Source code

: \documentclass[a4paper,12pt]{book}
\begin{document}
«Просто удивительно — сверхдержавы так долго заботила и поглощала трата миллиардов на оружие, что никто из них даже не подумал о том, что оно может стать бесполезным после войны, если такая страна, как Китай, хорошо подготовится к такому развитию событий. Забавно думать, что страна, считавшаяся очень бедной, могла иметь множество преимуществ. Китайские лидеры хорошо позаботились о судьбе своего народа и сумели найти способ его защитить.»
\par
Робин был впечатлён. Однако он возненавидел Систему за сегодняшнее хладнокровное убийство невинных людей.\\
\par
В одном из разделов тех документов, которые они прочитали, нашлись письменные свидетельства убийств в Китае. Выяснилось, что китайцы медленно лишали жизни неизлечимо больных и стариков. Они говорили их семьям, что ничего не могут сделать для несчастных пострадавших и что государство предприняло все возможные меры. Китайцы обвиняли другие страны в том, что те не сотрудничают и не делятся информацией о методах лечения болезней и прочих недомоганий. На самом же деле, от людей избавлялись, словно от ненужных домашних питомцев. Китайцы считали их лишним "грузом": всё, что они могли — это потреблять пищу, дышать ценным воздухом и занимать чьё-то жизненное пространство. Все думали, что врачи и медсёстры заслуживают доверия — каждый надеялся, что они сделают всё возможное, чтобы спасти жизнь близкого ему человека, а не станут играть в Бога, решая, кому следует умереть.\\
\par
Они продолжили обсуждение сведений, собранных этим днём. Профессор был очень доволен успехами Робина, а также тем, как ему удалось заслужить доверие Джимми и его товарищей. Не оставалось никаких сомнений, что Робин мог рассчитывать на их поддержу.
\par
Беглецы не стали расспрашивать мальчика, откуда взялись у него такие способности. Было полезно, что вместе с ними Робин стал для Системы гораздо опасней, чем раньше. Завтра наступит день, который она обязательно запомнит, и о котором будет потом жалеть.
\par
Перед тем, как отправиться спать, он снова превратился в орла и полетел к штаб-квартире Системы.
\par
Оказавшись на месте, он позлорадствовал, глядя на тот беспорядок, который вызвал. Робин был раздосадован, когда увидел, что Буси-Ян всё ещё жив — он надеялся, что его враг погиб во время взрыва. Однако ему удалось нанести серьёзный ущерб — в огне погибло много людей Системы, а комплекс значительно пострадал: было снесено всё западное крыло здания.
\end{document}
========================================
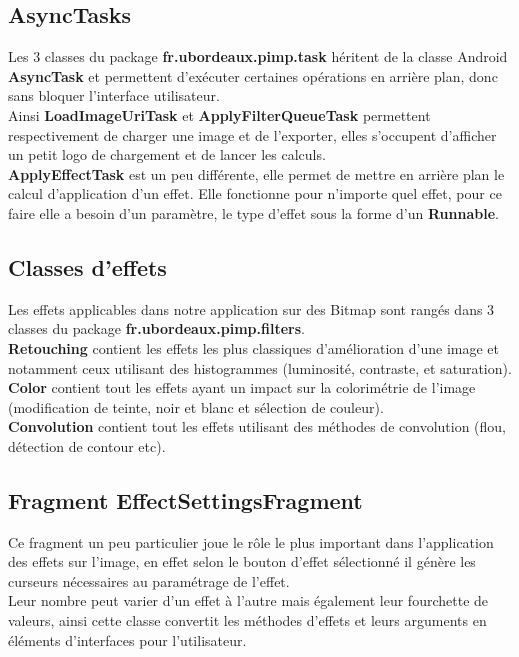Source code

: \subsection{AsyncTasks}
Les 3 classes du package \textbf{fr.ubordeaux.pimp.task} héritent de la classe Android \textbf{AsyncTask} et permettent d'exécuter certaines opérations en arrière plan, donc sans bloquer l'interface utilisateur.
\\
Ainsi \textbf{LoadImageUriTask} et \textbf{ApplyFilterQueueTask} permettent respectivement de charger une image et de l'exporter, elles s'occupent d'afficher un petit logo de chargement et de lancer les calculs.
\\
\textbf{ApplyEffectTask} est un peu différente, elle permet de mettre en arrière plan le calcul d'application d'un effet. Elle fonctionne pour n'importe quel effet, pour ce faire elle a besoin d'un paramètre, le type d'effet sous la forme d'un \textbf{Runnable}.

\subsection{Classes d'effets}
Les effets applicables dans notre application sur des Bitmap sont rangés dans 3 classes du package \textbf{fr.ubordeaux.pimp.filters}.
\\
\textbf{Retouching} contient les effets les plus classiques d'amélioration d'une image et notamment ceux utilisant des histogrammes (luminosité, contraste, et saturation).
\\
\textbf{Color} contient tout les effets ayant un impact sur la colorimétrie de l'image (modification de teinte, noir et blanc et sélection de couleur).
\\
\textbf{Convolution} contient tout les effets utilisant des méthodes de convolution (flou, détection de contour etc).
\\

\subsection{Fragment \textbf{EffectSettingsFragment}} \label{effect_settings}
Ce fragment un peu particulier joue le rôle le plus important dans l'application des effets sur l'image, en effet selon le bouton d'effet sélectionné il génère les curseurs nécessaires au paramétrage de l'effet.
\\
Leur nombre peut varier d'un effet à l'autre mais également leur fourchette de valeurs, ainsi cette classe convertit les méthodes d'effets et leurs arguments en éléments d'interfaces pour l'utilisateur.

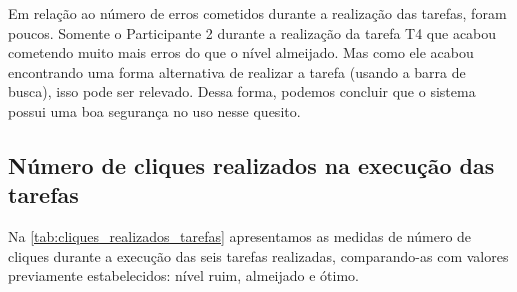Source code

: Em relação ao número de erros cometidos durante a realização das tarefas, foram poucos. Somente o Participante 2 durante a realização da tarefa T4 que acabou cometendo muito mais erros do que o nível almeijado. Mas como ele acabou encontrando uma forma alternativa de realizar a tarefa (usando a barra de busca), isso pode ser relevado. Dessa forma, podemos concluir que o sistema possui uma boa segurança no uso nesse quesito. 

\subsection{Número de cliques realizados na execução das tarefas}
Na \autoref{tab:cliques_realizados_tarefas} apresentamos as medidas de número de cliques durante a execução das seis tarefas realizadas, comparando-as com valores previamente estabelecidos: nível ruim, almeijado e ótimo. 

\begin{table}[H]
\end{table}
========================================
Task details –
Reproduce the records above exactly, but only from the line with "contraste, et saturation)." up to and including the line with "almeijado e ótimo.". Leave the pictures out.

Problem solution –
\textbf{Retouching} contient les effets les plus classiques d'amélioration d'une image et notamment ceux utilisant des histogrammes (luminosité, contraste, et saturation).
\\
\textbf{Color} contient tout les effets ayant un impact sur la colorimétrie de l'image (modification de teinte, noir et blanc et sélection de couleur).
\\
\textbf{Convolution} contient tout les effets utilisant des méthodes de convolution (flou, détection de contour etc).
\\

\subsection{Fragment \textbf{EffectSettingsFragment}} \label{effect_settings}
Ce fragment un peu particulier joue le rôle le plus important dans l'application des effets sur l'image, en effet selon le bouton d'effet sélectionné il génère les curseurs nécessaires au paramétrage de l'effet.
\\
Leur nombre peut varier d'un effet à l'autre mais également leur fourchette de valeurs, ainsi cette classe convertit les méthodes d'effets et leurs arguments en éléments d'interfaces pour l'utilisateur.

Source code

: Em relação ao número de erros cometidos durante a realização das tarefas, foram poucos. Somente o Participante 2 durante a realização da tarefa T4 que acabou cometendo muito mais erros do que o nível almeijado. Mas como ele acabou encontrando uma forma alternativa de realizar a tarefa (usando a barra de busca), isso pode ser relevado. Dessa forma, podemos concluir que o sistema possui uma boa segurança no uso nesse quesito. 

\subsection{Número de cliques realizados na execução das tarefas}
Na \autoref{tab:cliques_realizados_tarefas} apresentamos as medidas de número de cliques durante a execução das seis tarefas realizadas, comparando-as com valores previamente estabelecidos: nível ruim, almeijado e ótimo. 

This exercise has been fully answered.